• [Work instructions]:
The pictures are to be dropped, and the records below are to be restated word for word.

• [Given data]:
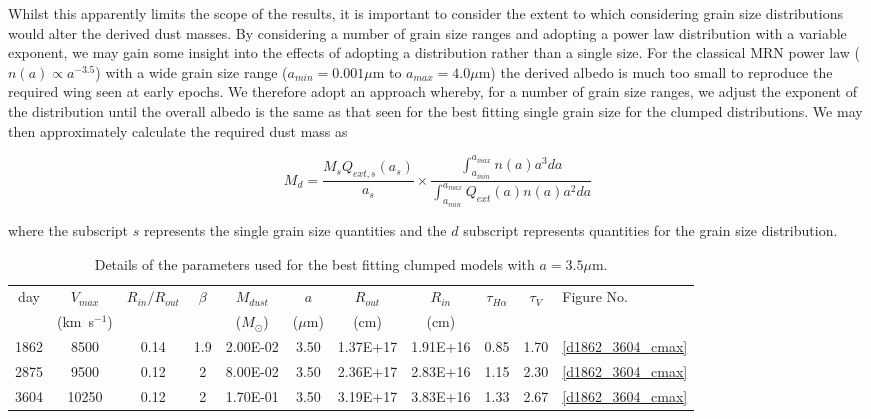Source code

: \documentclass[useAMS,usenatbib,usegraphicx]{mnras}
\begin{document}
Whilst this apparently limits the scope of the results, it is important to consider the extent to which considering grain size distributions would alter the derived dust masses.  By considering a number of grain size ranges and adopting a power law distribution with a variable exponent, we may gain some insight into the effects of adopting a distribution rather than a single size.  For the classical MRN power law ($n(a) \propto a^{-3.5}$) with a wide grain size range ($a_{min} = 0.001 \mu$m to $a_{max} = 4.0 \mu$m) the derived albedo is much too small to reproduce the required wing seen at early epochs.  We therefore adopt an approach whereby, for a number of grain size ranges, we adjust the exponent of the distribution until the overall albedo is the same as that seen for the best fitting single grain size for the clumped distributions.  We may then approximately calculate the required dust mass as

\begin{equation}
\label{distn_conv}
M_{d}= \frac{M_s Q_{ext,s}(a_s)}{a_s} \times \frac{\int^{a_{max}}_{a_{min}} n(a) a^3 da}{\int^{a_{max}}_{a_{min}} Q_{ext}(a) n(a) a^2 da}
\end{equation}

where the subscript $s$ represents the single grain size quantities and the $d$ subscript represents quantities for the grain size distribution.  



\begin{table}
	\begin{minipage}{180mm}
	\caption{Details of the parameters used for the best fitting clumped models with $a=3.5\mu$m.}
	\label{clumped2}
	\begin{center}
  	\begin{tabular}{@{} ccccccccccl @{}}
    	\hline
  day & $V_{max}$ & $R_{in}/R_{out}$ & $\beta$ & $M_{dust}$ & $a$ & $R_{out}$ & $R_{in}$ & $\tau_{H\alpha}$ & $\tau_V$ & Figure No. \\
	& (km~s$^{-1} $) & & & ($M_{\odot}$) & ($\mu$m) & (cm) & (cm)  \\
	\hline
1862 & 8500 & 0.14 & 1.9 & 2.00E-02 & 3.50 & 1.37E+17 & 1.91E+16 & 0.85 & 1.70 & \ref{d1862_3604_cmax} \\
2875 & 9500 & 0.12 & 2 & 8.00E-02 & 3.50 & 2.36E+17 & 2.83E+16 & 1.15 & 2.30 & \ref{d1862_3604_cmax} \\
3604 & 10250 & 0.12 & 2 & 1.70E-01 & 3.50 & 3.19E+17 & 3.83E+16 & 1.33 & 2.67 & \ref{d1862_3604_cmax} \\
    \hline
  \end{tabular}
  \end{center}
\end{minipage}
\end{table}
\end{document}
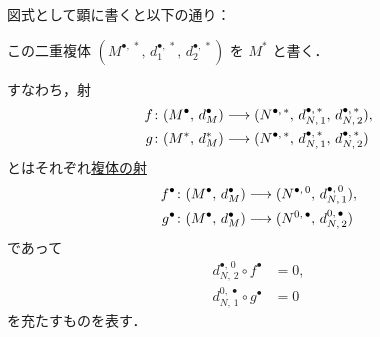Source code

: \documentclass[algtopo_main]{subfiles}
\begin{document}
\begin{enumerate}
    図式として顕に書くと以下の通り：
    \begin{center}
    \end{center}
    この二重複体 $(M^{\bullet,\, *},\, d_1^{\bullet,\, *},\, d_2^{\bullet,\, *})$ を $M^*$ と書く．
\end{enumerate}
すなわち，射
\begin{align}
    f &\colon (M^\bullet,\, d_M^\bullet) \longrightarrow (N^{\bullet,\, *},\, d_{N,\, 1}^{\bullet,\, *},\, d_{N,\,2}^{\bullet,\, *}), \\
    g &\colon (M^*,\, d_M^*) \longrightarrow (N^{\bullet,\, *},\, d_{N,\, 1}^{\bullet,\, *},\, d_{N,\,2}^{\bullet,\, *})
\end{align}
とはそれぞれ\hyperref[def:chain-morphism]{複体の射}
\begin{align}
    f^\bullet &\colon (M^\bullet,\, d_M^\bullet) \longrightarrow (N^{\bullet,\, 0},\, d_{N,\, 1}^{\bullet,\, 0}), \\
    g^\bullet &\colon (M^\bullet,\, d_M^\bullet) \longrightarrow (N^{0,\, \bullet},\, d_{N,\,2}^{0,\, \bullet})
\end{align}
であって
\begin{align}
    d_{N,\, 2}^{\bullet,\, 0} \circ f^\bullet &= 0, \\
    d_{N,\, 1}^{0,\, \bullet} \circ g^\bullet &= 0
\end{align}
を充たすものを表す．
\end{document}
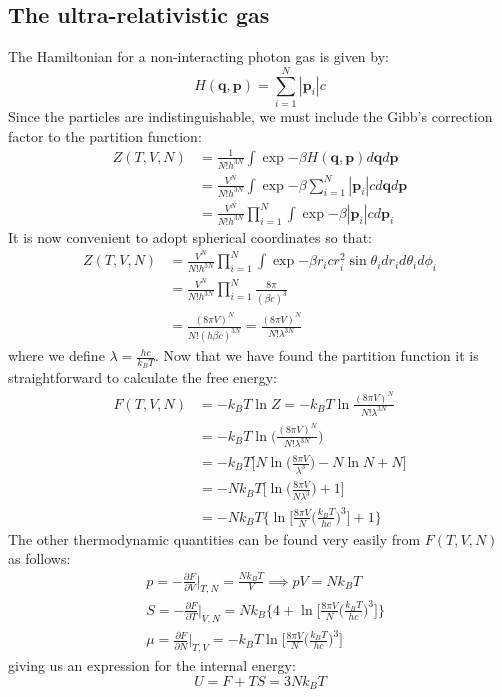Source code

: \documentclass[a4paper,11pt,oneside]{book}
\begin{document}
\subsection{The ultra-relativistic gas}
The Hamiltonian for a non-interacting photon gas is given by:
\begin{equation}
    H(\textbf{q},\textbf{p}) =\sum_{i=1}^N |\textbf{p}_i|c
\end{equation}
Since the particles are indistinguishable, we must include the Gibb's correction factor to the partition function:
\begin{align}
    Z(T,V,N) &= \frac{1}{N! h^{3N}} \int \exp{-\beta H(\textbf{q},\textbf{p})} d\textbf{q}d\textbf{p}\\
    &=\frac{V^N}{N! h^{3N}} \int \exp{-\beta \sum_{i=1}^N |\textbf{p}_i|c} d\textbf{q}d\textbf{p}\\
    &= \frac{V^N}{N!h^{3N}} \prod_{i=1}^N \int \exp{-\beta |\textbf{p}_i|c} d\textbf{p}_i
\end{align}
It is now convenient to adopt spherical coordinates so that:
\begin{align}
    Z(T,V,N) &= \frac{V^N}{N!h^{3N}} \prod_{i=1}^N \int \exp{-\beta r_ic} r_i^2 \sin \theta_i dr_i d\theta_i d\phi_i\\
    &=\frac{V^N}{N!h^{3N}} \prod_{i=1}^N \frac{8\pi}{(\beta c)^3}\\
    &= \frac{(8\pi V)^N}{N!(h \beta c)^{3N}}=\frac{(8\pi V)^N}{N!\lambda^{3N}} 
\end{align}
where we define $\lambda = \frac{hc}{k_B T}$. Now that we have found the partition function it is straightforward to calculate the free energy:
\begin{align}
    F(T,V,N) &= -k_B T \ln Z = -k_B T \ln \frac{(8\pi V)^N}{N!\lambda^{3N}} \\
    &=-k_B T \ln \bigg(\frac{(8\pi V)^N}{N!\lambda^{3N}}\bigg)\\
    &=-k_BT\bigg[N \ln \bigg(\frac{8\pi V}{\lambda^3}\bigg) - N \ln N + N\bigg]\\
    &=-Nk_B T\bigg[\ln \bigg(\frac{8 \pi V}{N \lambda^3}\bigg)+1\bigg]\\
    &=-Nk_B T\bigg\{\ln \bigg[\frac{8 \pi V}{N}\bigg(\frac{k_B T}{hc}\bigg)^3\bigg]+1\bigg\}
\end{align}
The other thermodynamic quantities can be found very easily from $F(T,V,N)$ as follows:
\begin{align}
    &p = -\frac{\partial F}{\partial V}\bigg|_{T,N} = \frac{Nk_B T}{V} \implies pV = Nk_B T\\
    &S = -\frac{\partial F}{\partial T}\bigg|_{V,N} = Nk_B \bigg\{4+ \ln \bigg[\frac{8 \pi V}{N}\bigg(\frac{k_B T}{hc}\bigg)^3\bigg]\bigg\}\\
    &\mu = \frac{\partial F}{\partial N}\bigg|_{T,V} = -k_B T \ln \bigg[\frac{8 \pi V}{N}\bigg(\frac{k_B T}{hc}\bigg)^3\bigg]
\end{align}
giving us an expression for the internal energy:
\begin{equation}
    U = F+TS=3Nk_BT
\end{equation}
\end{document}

• [Written solution]:
Source code

: \documentclass[useAMS,usenatbib,usegraphicx]{mnras}
\begin{document}
Whilst this apparently limits the scope of the results, it is important to consider the extent to which considering grain size distributions would alter the derived dust masses.  By considering a number of grain size ranges and adopting a power law distribution with a variable exponent, we may gain some insight into the effects of adopting a distribution rather than a single size.  For the classical MRN power law ($n(a) \propto a^{-3.5}$) with a wide grain size range ($a_{min} = 0.001 \mu$m to $a_{max} = 4.0 \mu$m) the derived albedo is much too small to reproduce the required wing seen at early epochs.  We therefore adopt an approach whereby, for a number of grain size ranges, we adjust the exponent of the distribution until the overall albedo is the same as that seen for the best fitting single grain size for the clumped distributions.  We may then approximately calculate the required dust mass as

\begin{equation}
\label{distn_conv}
M_{d}= \frac{M_s Q_{ext,s}(a_s)}{a_s} \times \frac{\int^{a_{max}}_{a_{min}} n(a) a^3 da}{\int^{a_{max}}_{a_{min}} Q_{ext}(a) n(a) a^2 da}
\end{equation}

where the subscript $s$ represents the single grain size quantities and the $d$ subscript represents quantities for the grain size distribution.  



\begin{table}
	\begin{minipage}{180mm}
	\caption{Details of the parameters used for the best fitting clumped models with $a=3.5\mu$m.}
	\label{clumped2}
	\begin{center}
  	\begin{tabular}{@{} ccccccccccl @{}}
    	\hline
  day & $V_{max}$ & $R_{in}/R_{out}$ & $\beta$ & $M_{dust}$ & $a$ & $R_{out}$ & $R_{in}$ & $\tau_{H\alpha}$ & $\tau_V$ & Figure No. \\
	& (km~s$^{-1} $) & & & ($M_{\odot}$) & ($\mu$m) & (cm) & (cm)  \\
	\hline
1862 & 8500 & 0.14 & 1.9 & 2.00E-02 & 3.50 & 1.37E+17 & 1.91E+16 & 0.85 & 1.70 & \ref{d1862_3604_cmax} \\
2875 & 9500 & 0.12 & 2 & 8.00E-02 & 3.50 & 2.36E+17 & 2.83E+16 & 1.15 & 2.30 & \ref{d1862_3604_cmax} \\
3604 & 10250 & 0.12 & 2 & 1.70E-01 & 3.50 & 3.19E+17 & 3.83E+16 & 1.33 & 2.67 & \ref{d1862_3604_cmax} \\
    \hline
  \end{tabular}
  \end{center}
\end{minipage}
\end{table}
\end{document}
Source code

: \documentclass[algtopo_main]{subfiles}
\begin{document}
\begin{enumerate}
    図式として顕に書くと以下の通り：
    \begin{center}
    \end{center}
    この二重複体 $(M^{\bullet,\, *},\, d_1^{\bullet,\, *},\, d_2^{\bullet,\, *})$ を $M^*$ と書く．
\end{enumerate}
すなわち，射
\begin{align}
    f &\colon (M^\bullet,\, d_M^\bullet) \longrightarrow (N^{\bullet,\, *},\, d_{N,\, 1}^{\bullet,\, *},\, d_{N,\,2}^{\bullet,\, *}), \\
    g &\colon (M^*,\, d_M^*) \longrightarrow (N^{\bullet,\, *},\, d_{N,\, 1}^{\bullet,\, *},\, d_{N,\,2}^{\bullet,\, *})
\end{align}
とはそれぞれ\hyperref[def:chain-morphism]{複体の射}
\begin{align}
    f^\bullet &\colon (M^\bullet,\, d_M^\bullet) \longrightarrow (N^{\bullet,\, 0},\, d_{N,\, 1}^{\bullet,\, 0}), \\
    g^\bullet &\colon (M^\bullet,\, d_M^\bullet) \longrightarrow (N^{0,\, \bullet},\, d_{N,\,2}^{0,\, \bullet})
\end{align}
であって
\begin{align}
    d_{N,\, 2}^{\bullet,\, 0} \circ f^\bullet &= 0, \\
    d_{N,\, 1}^{0,\, \bullet} \circ g^\bullet &= 0
\end{align}
を充たすものを表す．
\end{document}
Source code

: \documentclass[a4paper,11pt,oneside]{book}
\begin{document}
\subsection{The ultra-relativistic gas}
The Hamiltonian for a non-interacting photon gas is given by:
\begin{equation}
    H(\textbf{q},\textbf{p}) =\sum_{i=1}^N |\textbf{p}_i|c
\end{equation}
Since the particles are indistinguishable, we must include the Gibb's correction factor to the partition function:
\begin{align}
    Z(T,V,N) &= \frac{1}{N! h^{3N}} \int \exp{-\beta H(\textbf{q},\textbf{p})} d\textbf{q}d\textbf{p}\\
    &=\frac{V^N}{N! h^{3N}} \int \exp{-\beta \sum_{i=1}^N |\textbf{p}_i|c} d\textbf{q}d\textbf{p}\\
    &= \frac{V^N}{N!h^{3N}} \prod_{i=1}^N \int \exp{-\beta |\textbf{p}_i|c} d\textbf{p}_i
\end{align}
It is now convenient to adopt spherical coordinates so that:
\begin{align}
    Z(T,V,N) &= \frac{V^N}{N!h^{3N}} \prod_{i=1}^N \int \exp{-\beta r_ic} r_i^2 \sin \theta_i dr_i d\theta_i d\phi_i\\
    &=\frac{V^N}{N!h^{3N}} \prod_{i=1}^N \frac{8\pi}{(\beta c)^3}\\
    &= \frac{(8\pi V)^N}{N!(h \beta c)^{3N}}=\frac{(8\pi V)^N}{N!\lambda^{3N}} 
\end{align}
where we define $\lambda = \frac{hc}{k_B T}$. Now that we have found the partition function it is straightforward to calculate the free energy:
\begin{align}
    F(T,V,N) &= -k_B T \ln Z = -k_B T \ln \frac{(8\pi V)^N}{N!\lambda^{3N}} \\
    &=-k_B T \ln \bigg(\frac{(8\pi V)^N}{N!\lambda^{3N}}\bigg)\\
    &=-k_BT\bigg[N \ln \bigg(\frac{8\pi V}{\lambda^3}\bigg) - N \ln N + N\bigg]\\
    &=-Nk_B T\bigg[\ln \bigg(\frac{8 \pi V}{N \lambda^3}\bigg)+1\bigg]\\
    &=-Nk_B T\bigg\{\ln \bigg[\frac{8 \pi V}{N}\bigg(\frac{k_B T}{hc}\bigg)^3\bigg]+1\bigg\}
\end{align}
The other thermodynamic quantities can be found very easily from $F(T,V,N)$ as follows:
\begin{align}
    &p = -\frac{\partial F}{\partial V}\bigg|_{T,N} = \frac{Nk_B T}{V} \implies pV = Nk_B T\\
    &S = -\frac{\partial F}{\partial T}\bigg|_{V,N} = Nk_B \bigg\{4+ \ln \bigg[\frac{8 \pi V}{N}\bigg(\frac{k_B T}{hc}\bigg)^3\bigg]\bigg\}\\
    &\mu = \frac{\partial F}{\partial N}\bigg|_{T,V} = -k_B T \ln \bigg[\frac{8 \pi V}{N}\bigg(\frac{k_B T}{hc}\bigg)^3\bigg]
\end{align}
giving us an expression for the internal energy:
\begin{equation}
    U = F+TS=3Nk_BT
\end{equation}
\end{document}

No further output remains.